Alterazione della coagulazione in seguito all’uso improprio del trifoglio rosso (Trifolium pratense): un caso clinico

A cura di Annabella Vitalone. Dipartimento Fisiologia e Farmacologia “V. Erspamer”. Sapienza Università di Roma. Gruppo di Lavoro di Farmacognosia e Fitoterapia della Società Italiana di Farmacologia.
 
[riferito da Karimpour-Reihan S, Firuzei E, Khosravi M, Abbaszadeh M. Coagulation disorder following Red Clover (TrifoliumPratense) misuse: a case report. Advanced Journal of Emergency Medicine 2018; 2: e* (http://ajem.tums.ac.ir/index.php/ajem/article/view/30)]
 
Una crescente varietà di integratori alimentari, prodotti erboristici e farmaci da banco contenenti piante medicinali viene assunta dai pazienti per motivi diversi. Gli utilizzatori sono inconsapevoli del fatto che questi rimedi auto-prescritti possano essere responsabili di interazioni con cibo e con farmaci ed indurre effetti avversi (non sempre prevedibili) che possono sfociare in importanti conseguenze.
 
Il trifoglio rosso (Trifolium pratense, Fam. Fabaceae) è un legume tradizionalmente utilizzato per il trattamento di menopausa, ulcere cutanee, tosse, mal di gola, febbre, polmonite, meningite, diarrea e perdita di capelli. Le sommità fiorite di tale pianta contengono numerose sostanze tra cui: tannini, isoflavoni, polisaccaridi, saponine, acido salicilico, cumarine, ecc. [1]. Queste ultime sembrano aumentare gli effetti degli anticoagulanti e degli agenti antipiastrinici.

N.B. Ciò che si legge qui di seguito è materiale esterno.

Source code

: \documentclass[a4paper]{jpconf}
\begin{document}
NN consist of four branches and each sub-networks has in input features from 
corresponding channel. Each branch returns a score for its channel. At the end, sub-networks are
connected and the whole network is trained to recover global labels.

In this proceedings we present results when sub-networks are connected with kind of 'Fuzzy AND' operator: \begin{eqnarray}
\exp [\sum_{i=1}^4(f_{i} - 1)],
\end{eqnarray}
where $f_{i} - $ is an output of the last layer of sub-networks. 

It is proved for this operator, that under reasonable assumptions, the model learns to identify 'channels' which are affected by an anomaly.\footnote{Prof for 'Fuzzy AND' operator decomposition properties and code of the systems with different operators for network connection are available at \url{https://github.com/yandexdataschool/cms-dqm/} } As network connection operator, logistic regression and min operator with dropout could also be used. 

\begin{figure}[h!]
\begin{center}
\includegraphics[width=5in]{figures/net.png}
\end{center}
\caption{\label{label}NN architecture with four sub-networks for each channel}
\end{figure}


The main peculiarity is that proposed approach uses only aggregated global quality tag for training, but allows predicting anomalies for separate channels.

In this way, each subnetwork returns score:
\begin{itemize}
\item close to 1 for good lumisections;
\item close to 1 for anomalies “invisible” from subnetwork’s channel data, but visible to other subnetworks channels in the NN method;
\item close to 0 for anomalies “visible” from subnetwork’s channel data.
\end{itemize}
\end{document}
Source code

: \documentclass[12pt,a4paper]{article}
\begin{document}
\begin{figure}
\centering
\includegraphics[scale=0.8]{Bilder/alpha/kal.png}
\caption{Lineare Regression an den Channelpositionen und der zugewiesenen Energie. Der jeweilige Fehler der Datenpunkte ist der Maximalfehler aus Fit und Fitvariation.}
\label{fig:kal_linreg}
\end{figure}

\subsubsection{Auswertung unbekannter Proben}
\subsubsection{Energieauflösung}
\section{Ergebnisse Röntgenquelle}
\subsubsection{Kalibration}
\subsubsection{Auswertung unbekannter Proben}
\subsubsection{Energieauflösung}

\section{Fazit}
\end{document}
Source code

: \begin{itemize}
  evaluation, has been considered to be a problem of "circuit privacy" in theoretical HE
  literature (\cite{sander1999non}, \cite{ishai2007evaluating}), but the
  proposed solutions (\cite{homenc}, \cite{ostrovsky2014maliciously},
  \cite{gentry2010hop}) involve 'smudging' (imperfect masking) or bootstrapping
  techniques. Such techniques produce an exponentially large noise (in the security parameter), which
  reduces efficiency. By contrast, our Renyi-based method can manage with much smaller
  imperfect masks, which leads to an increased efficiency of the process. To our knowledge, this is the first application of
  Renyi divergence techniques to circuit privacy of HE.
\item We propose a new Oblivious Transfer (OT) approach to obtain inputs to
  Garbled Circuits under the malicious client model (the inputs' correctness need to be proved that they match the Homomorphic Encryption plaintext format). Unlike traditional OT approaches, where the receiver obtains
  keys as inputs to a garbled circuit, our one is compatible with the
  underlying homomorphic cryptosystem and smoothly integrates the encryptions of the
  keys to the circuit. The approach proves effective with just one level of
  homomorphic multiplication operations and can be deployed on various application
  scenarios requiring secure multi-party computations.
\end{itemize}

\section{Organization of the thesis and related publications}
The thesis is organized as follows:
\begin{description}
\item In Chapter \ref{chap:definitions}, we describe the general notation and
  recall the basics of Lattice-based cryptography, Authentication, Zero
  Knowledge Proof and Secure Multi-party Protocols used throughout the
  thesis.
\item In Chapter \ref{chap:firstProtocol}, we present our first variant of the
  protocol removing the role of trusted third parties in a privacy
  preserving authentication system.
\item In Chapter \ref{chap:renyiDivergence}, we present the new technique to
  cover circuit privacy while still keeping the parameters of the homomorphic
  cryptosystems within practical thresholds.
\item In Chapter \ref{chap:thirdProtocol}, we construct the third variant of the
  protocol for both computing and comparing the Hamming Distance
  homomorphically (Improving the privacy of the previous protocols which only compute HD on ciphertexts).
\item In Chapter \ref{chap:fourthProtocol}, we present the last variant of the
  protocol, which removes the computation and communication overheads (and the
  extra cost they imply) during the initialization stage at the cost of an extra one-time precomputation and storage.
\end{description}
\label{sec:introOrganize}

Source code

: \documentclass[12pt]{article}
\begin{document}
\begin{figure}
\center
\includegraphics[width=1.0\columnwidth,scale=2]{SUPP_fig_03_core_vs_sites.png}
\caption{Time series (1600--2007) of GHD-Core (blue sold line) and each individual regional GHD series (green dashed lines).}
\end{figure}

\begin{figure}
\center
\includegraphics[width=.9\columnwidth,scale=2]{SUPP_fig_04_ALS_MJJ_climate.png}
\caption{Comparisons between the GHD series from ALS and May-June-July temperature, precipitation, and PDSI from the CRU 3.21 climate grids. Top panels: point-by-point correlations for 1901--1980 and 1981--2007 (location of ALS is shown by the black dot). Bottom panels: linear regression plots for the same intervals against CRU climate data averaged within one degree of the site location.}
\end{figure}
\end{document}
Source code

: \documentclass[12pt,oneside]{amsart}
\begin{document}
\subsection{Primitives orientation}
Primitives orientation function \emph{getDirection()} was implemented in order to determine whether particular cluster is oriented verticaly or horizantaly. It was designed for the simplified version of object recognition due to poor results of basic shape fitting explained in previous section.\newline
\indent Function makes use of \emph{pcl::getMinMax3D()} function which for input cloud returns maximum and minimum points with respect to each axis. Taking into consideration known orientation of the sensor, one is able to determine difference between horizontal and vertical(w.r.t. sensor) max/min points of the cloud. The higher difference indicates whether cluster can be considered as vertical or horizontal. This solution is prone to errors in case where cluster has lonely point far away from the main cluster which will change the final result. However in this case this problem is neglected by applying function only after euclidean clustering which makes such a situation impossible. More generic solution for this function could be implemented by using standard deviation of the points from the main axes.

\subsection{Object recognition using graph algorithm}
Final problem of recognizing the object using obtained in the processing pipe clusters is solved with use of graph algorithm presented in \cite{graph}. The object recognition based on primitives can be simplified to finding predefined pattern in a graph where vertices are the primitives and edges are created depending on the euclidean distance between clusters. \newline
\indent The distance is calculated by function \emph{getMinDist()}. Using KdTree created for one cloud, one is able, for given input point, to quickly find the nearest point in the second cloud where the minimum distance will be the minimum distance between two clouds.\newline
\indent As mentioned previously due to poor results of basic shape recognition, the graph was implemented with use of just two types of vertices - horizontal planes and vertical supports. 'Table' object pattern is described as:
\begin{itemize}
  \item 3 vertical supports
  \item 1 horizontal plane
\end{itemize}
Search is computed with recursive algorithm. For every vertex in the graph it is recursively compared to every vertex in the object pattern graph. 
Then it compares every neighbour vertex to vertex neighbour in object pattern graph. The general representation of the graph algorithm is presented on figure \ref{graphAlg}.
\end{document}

In Iran, luogo da cui proviene la segnalazione del caso di seguito riportato, il trifoglio è usato sotto forma di tisana spesso in associazione all’erba medica per aumentare la conta piastrinica. Evidenze scientifiche in tal senso non sono tuttavia disponibili, ma vi sono informazioni che mettono in guardia su rischi potenziali di sanguinamento indotti dal consumo di trifoglio rosso. I casi clinici di emorragia ad esso attribuibili sono però, ad oggi, limitati.
 
Gli autori di questa segnalazione riportano il caso di un disturbo emorragico in una donna di 28 anni, che assumeva trifoglio rosso. Questa paziente è arrivata al pronto soccorso lamentando ematuria. Ha dichiarato di assumere (su autoprescrizione) 5-6 tazze al giorno di un infuso a base di alfalfa (erba medica) e trifoglio rosso. Dopo 2 settimane di assunzione si sono verificati alcuni episodi di epistassi e si sono sviluppate delle ecchimosi in corrispondenza degli arti. Le ecchimosi ed una lieve emorragia dalle labbra sono state confermate dall’esame obiettivo. Gli episodi di sanguinamento ed epistassi che ha avuto sono stati trattati con plasma fresco congelato e vitamina K.
 
La storia clinica della paziente evidenzia una diagnosi di lupus eritematoso sistemico (LES), porpora trombocitopenica idiopatica e piastrinopenia. La paziente era in trattamento con prednisolone, ma non aveva mai preso anticoagulanti.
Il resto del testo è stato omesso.